### Activity:
Below are the records; copy exactly the stretch from the line containing "Features OWASP-compliant functions." through the line containing "to be written.", both ends included, and nothing else.

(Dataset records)
___

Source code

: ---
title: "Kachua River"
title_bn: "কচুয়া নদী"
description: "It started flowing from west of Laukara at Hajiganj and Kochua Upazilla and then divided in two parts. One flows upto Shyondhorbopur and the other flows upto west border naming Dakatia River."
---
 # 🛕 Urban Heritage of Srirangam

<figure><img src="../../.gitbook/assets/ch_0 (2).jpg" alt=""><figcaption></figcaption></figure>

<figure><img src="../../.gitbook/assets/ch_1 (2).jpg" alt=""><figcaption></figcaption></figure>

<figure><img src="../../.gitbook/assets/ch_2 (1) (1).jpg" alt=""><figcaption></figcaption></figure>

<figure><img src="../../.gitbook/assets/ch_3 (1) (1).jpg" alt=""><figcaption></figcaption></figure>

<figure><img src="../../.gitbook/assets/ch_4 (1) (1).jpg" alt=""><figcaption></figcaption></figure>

___

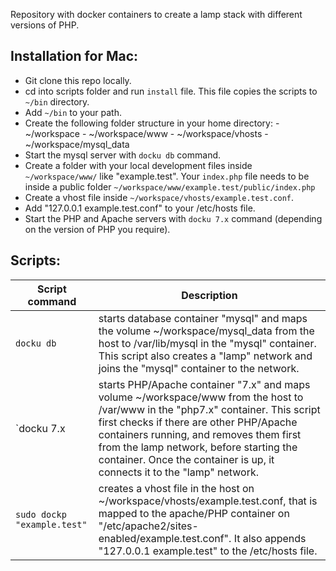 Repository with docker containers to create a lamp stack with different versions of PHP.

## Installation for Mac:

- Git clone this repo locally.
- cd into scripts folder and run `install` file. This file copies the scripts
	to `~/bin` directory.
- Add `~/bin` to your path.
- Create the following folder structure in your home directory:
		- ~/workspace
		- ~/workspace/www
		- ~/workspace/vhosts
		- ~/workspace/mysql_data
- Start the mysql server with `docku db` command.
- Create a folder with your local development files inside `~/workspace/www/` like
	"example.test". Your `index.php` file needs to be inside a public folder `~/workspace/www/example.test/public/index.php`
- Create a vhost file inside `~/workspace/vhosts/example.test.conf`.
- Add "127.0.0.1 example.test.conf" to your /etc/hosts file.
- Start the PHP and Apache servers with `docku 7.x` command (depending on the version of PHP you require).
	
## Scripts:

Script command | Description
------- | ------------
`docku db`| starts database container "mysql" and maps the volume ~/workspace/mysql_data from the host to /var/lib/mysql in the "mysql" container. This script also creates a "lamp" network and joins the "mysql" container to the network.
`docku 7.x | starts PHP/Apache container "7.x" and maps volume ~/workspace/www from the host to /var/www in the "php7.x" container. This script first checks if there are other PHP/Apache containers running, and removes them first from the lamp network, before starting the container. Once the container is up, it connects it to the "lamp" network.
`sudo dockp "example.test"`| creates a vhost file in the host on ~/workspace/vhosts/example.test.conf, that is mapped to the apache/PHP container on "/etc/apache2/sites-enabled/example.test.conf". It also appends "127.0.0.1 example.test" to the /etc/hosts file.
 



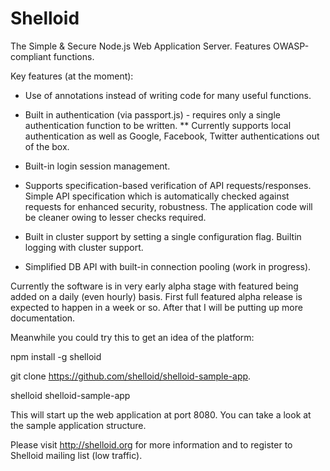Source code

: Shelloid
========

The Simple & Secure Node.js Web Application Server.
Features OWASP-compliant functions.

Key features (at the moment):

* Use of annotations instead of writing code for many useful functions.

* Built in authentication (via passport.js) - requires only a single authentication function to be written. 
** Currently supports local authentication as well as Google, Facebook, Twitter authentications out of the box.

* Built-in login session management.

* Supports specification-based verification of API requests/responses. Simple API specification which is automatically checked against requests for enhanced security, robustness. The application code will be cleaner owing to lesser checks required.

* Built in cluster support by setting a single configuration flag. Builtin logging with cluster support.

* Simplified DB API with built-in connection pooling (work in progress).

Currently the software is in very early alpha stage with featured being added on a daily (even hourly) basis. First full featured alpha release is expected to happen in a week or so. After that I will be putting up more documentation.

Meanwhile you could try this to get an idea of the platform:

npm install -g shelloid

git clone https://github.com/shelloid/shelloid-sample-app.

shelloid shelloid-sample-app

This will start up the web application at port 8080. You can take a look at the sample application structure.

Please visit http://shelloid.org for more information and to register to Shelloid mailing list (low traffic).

___

### Output for this exercise:
Features OWASP-compliant functions.

Key features (at the moment):

* Use of annotations instead of writing code for many useful functions.

* Built in authentication (via passport.js) - requires only a single authentication function to be written. 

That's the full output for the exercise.